According to Bob Beers Aurora Guide the Aurora Volkswagon is borrowed from Faller.

Randy.


----------



## 82whiskey (Sep 6, 2009)

The front wheels are not really a problem becuase they can be moved. If I try to move the chassis back so the rear wheels look right the grear plate is against the screw post and the front screw hole is not in line with the post.
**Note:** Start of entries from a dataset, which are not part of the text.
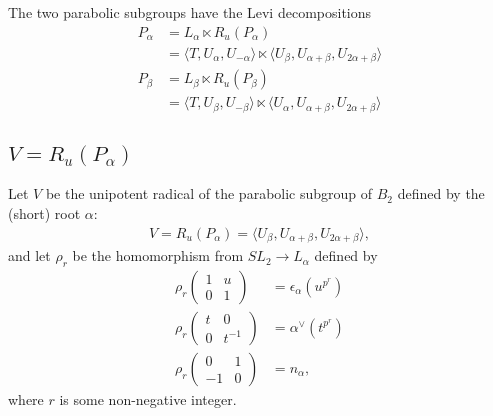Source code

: 																											The two parabolic subgroups have the Levi decompositions
																											\begin{align*}
																											P_\alpha &= L_\alpha \ltimes R_u(P_\alpha) \\
																																	&= \langle T, U_\alpha, U_{-\alpha} \rangle \ltimes \langle U_\beta, U_{\alpha + \beta}, U_{2\alpha + \beta} \rangle \\
																																	P_\beta &= L_\beta \ltimes R_u(P_\beta) \\
																																	&= \langle T, U_\beta, U_{-\beta} \rangle \ltimes \langle U_\alpha, U_{\alpha+\beta}, U_{2\alpha + \beta} \rangle
																																	\end{align*}

																																	\subsection{$V = R_u(P_\alpha)$}
																																	\label{b2:alpha}

																																	Let $V$ be the unipotent radical of the parabolic subgroup of $B_2$ defined by the (short) root $\alpha$:
																																	\begin{align*}
																																	V=R_u(P_\alpha)=\langle U_\beta, U_{\alpha + \beta}, U_{2\alpha + \beta} \rangle,
																																	\end{align*}
																																	and let $\rho_r$ be the homomorphism from $SL_2 \rightarrow L_\alpha$ defined by
																																	\begin{align*}
																																	\rho_r\left(\begin{matrix} 1 & u \\ 0 & 1\end{matrix}\right) &= \epsilon_\alpha(u^{p^r}) \\
																																		\rho_r\left(\begin{matrix} t & 0 \\ 0 & t^{-1}\end{matrix}\right) &= \alpha ^\vee(t^{p^r}) \\
																																		\rho_r\left(\begin{matrix} 0 & 1 \\ -1 & 0\end{matrix}\right) &= n_ \alpha,
																																	\end{align*}
																																	where $r$ is some non-negative integer.

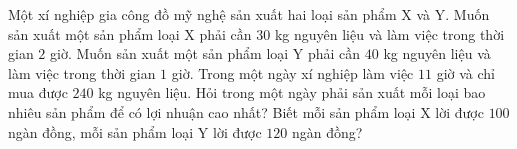 \begin{bt}%
	Một xí nghiệp gia công đồ mỹ nghệ sản xuất hai loại sản phẩm X và Y. Muốn sản xuất một sản phẩm loại X phải cần $30$ kg nguyên liệu và làm việc trong thời gian $ 2 $ giờ. Muốn sản xuất một sản phẩm loại Y phải cần $40$ kg nguyên liệu và làm việc trong thời gian $ 1 $ giờ. Trong một ngày xí nghiệp làm việc $ 11 $ giờ và chỉ mua được $240$ kg nguyên liệu. Hỏi trong một ngày phải sản xuất mỗi loại bao nhiêu sản phẩm để có lợi nhuận cao nhất? Biết mỗi sản phẩm loại X lời được $ 100 $ ngàn đồng, mỗi sản phẩm loại Y lời được $ 120 $ ngàn đồng?
\end{bt}
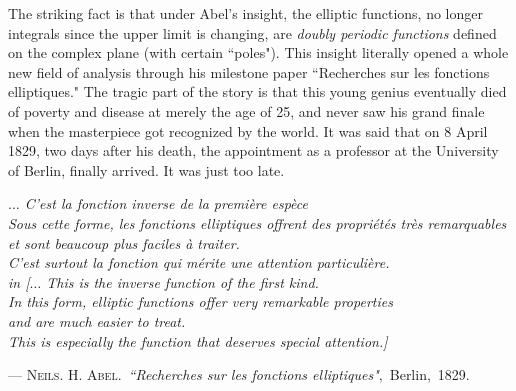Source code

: The striking fact is that under Abel's insight, the elliptic functions, no longer integrals since the upper limit is changing, are {\it doubly periodic functions}\cite{stein2003complex} 
defined on the complex plane (with certain ``poles"). This insight literally opened a whole new field of analysis through his milestone paper ``Recherches sur les fonctions elliptiques." The tragic part of the story is that this young genius eventually died of poverty and disease at merely the age of 25, and never saw his grand finale when the masterpiece got recognized by the world. It was said that on 8 April 1829, two days after his death, the appointment as
a professor at the University of Berlin, finally arrived. It was just too late.    
\vfill
{\flushright
	{\sffamily\slshape
		$\ldots$ C'est la fonction inverse de la premi\`ere esp\`ece\\
		 Sous cette forme, les fonctions elliptiques offrent des propri\'et\'es tr\`es
		 remarquables\\
		 et sont beaucoup plus faciles \`a traiter.\\
		  C'est surtout la fonction qui m\'erite une attention particuli\`ere. \\
		   in
		  [$\ldots$ This is the inverse function of the first kind. \\
		  In this form, elliptic functions offer very remarkable properties\\
		   and are much easier to treat.\\
		    This is especially the function that deserves special attention.]
		  
		\medskip
		{\sffamily\upshape --- \textsc{Neils. H. Abel}.~{\it ``Recherches sur les fonctions elliptiques"},~Berlin,~1829.}
}\eject	

}
%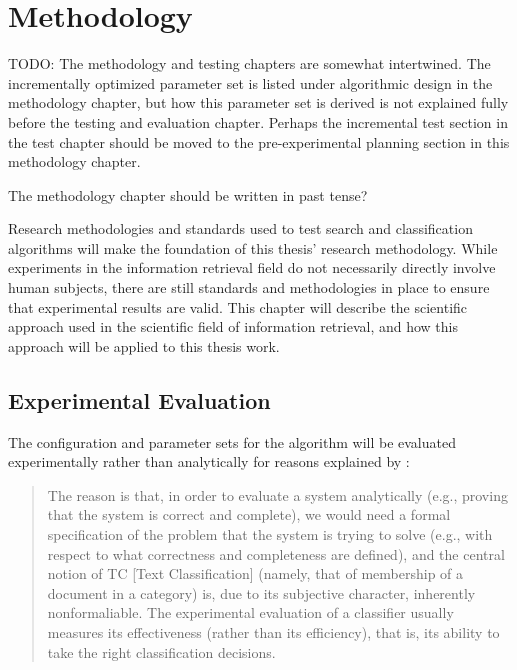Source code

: 
\chapter{Methodology} %

\label{Methodology} %


\color{red}TODO: The methodology and testing chapters are somewhat intertwined. The incrementally optimized parameter set is listed under algorithmic design in the methodology chapter, but how this parameter set is derived is not explained fully before the testing and evaluation chapter. Perhaps the incremental test section in the test chapter should be moved to the pre-experimental planning section in this methodology chapter.

The methodology chapter should be written in past tense?

\color{black}

Research methodologies and standards used to test search and classification algorithms will make the foundation of this thesis' research methodology. While experiments in the information retrieval field do not necessarily directly involve human subjects, there are still standards and methodologies in place to ensure that experimental results are valid. This chapter will describe the scientific approach used in the scientific field of information retrieval, and how this approach will be applied to this thesis work.

\section{Experimental Evaluation}
\label{ExperimentalEvaluation}
The configuration and parameter sets for the \CTC algorithm will be evaluated experimentally rather than analytically for reasons explained by \cite[p. 32]{Sebastiani2002}:
\begin{quote}The reason is that, in order to evaluate a system analytically (e.g., proving that the system is correct and complete), we would need a formal specification of the problem that the system is trying to solve (e.g., with respect to what correctness and completeness are defined), and the central notion of TC [Text Classification] (namely, that of membership of a document in a category) is, due to its subjective character, inherently nonformaliable. The experimental evaluation of a classifier usually measures its effectiveness (rather than its efficiency), that is, its ability to take the right classification decisions.
\end{quote}

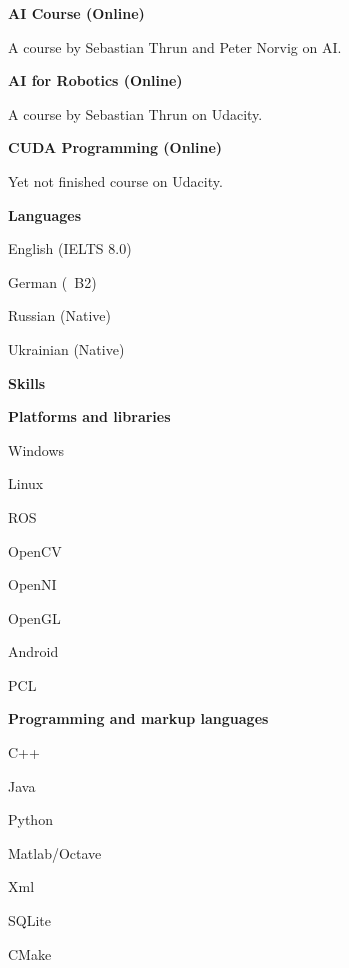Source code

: \documentclass[a4paper,12pt,final]{memoir}
\newcommand{\Sep}{\vspace{1.5em}}
\newcommand{\SmallSep}{\vspace{0.5em}}
\newcommand{\CVSection}[1]
	{\Large\textbf{#1}\par
	\SmallSep\normalsize\normalfont}
\newcommand{\CVItem}[1]
	{\textbf{\color{MidnightBlue} #1}}
\begin{document}
\CVItem{AI Course (Online)}
\begin{compactitem}[\color{MidnightBlue}$\circ$]
	\item A course by Sebastian Thrun and Peter Norvig on AI.
\end{compactitem}
\SmallSep

\CVItem{AI for Robotics (Online)}
\begin{compactitem}[\color{MidnightBlue}$\circ$]
	\item A course by Sebastian Thrun on Udacity.
\end{compactitem}
\SmallSep

\CVItem{CUDA Programming (Online)}
\begin{compactitem}[\color{MidnightBlue}$\circ$]
	\item Yet not finished course on Udacity.
\end{compactitem}
\SmallSep

\CVSection{Languages}
\begin{compactitem}[\color{MidnightBlue}$\circ$]
	\item English (IELTS 8.0)
	\item German (~B2) 
	\item Russian (Native) 
	\item Ukrainian (Native)
\end{compactitem}
\Sep
\CVSection{Skills}
\CVItem{Platforms and libraries}
\begin{multicols}{3}
\begin{compactitem}[\color{MidnightBlue}$\circ$]
	\item Windows
	\item Linux
	\item ROS 
	\item OpenCV
	\item OpenNI 
	\item OpenGL
	\item Android
	\item PCL
\end{compactitem}
\end{multicols}
\SmallSep

\CVItem{Programming and markup languages}
\begin{multicols}{3}
\begin{compactitem}[\color{MidnightBlue}$\circ$]
	\item C++ 
	\item Java 
	\item Python 
	\item Matlab/Octave 
	\item Xml
	\item SQLite
	\item CMake
\end{compactitem}
\end{multicols}
\SmallSep
\end{document}
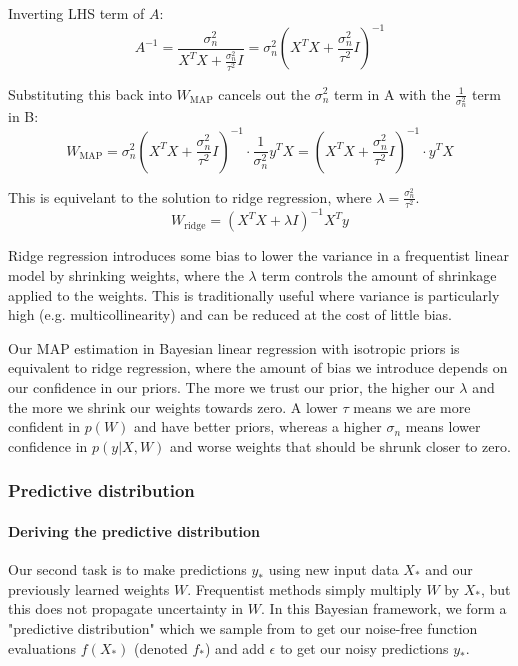 Inverting LHS term of $A$:
\begin{equation*}
    A^{-1} = \frac{\sigma_n^2}{X^TX + \frac{\sigma_n^2}{\tau^2}I} = \sigma_n^2\left(X^TX + \frac{\sigma_n^2}{\tau^2}I\right)^{-1}
\end{equation*}

Substituting this back into $W_\text{MAP}$ cancels out the $\sigma_n^2$ term in A with the $\frac{1}{\sigma_n^2}$ term in B:
\begin{equation*}
    W_{\text{MAP}} = \sigma_n^2\left(X^TX + \frac{\sigma_n^2}{\tau^2}I\right)^{-1} \cdot \frac{1}{\sigma_n^2}y^TX = \left(X^TX + \frac{\sigma_n^2}{\tau^2}I\right)^{-1} \cdot y^TX
\end{equation*}

This is equivelant to the solution to ridge regression, where $\lambda = \frac{\sigma_n^2}{\tau^2}$.
\begin{equation*}
    W_{\text{ridge}} = \left(X^TX + \lambda I\right)^{-1}X^Ty
\end{equation*}

Ridge regression introduces some bias to lower the variance in a frequentist linear model by shrinking weights, where the $\lambda$ term controls the amount of shrinkage applied to the weights. This is traditionally useful where variance is particularly high (e.g. multicollinearity) and can be reduced at the cost of little bias.  

Our MAP estimation in Bayesian linear regression with isotropic priors is equivalent to ridge regression, where the amount of bias we introduce depends on our confidence in our priors. The more we trust our prior, the higher our $\lambda$ and the more we shrink our weights towards zero. A lower $\tau$ means we are more confident in $p(W)$ and have better priors, whereas a higher $\sigma_n$ means lower confidence in $p(y|X,W)$ and worse weights that should be shrunk closer to zero.
        
\subsubsection{Predictive distribution}
\paragraph{Deriving the predictive distribution}
Our second task is to make predictions $y_*$ using new input data $X_*$ and our previously learned weights $W$. Frequentist methods simply multiply $\hat{W}$ by $X_*$, but this does not propagate uncertainty in $W$. In this Bayesian framework, we form a "predictive distribution" which we sample from to get our noise-free function evaluations $f(X_*)$ (denoted $f_*$) and add $\epsilon$ to get our noisy predictions $y_*$.

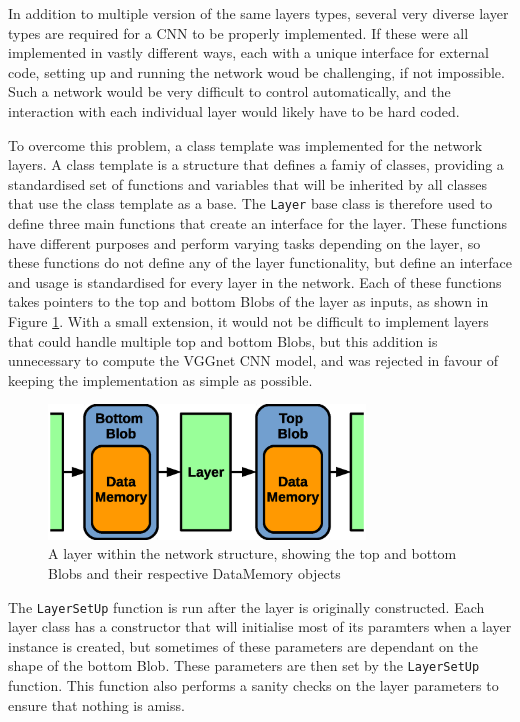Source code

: \documentclass[12pt]{article}
\begin{document}
In addition to multiple version of the same layers types, several very diverse layer types are required for a CNN to be properly implemented. If these were all implemented in vastly different ways, each with a unique interface for external code, setting up and running the network woud be challenging, if not impossible. Such a network would be very difficult to control automatically, and the interaction with each individual layer would likely have to be hard coded. 

To overcome this problem, a class template was implemented for the network layers. A class template is a structure that defines a famiy of classes, providing a standardised set of functions and variables that will be inherited by all classes that use the class template as a base. The \lstinline|Layer| base class is therefore used to define three main functions that create an interface for the layer. These functions have different purposes and perform varying tasks depending on the layer, so these functions do not define any of the layer functionality, but define an interface and usage is standardised for every layer in the network. Each of these functions takes pointers to the top and bottom Blobs of the layer as inputs, as shown in Figure \ref{fig:layer}. With a small extension, it would not be difficult to implement layers that could handle multiple top and bottom Blobs, but this addition is unnecessary to compute the VGGnet CNN model, and was rejected in favour of keeping the implementation as simple as possible.

\begin{figure} [H]
\centering
\includegraphics[width=0.75\textwidth]{figures/layer.eps}
\caption{A layer within the network structure, showing the top and bottom Blobs and their respective DataMemory objects}
\label{fig:layer}
\end{figure}

The \lstinline|LayerSetUp| function is run after the layer is originally constructed. Each layer class has a constructor that will initialise most of its paramters when a layer instance is created, but sometimes of these parameters are dependant on the shape of the bottom Blob. These parameters are then set by the \lstinline|LayerSetUp| function. This function also performs a sanity checks on the layer parameters to ensure that nothing is amiss.
\end{document}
No numbers or markings at all on the inside.

Thanks, Brian


----------



## Super Coupe (Feb 16, 2010)

Sorry 'bout that. After I posted, I took a better look at the pictures and seen the trouble your having. Ya need one of those ole chassis stretchers.lol. Body looks in decent shape. Hope ya can come up with a solution.
>Tom<


----------



## 82whiskey (Sep 6, 2009)

No need to apologize Tom. Appreciate the input.

Brian


----------



## hojoe (Dec 1, 2004)

Looks like a repop of a Faller. If it was a real Faller it would have the name on the inside. I you have a Faller chassis, try and see if it will fit.
hojoe


----------



## bobwoodly (Aug 25, 2008)

Brian - The Aurora VW's often fit like that. If it has the painted on flowers I think it is Aurora. Adding the bumpers will give you some added clearance. You also need to move the front wheels to the forward position in the chassis.

Tom


----------



## Bill Hall (Jan 6, 2007)

Looks factory Aurora. 

Pillars un-uniform and nasty with flash. Big ole clunky piece of glass is the strongest part of the model. Raggity edges where the bumpers would fit...AND as Bob noted...the crappy fit around the rear third of the chassis with the wheel wells compromised.

Typical of one that hasnt had a chassis under it for some time. Due to being unrestrained and combined with their eggshell thinness; they wander out of shape horrendously over time. 

Back in the day we used to bevel the back of the gear plate rails to get things to move back. Some are just too far gone and you'll have to fudge the rear wells to get a fit.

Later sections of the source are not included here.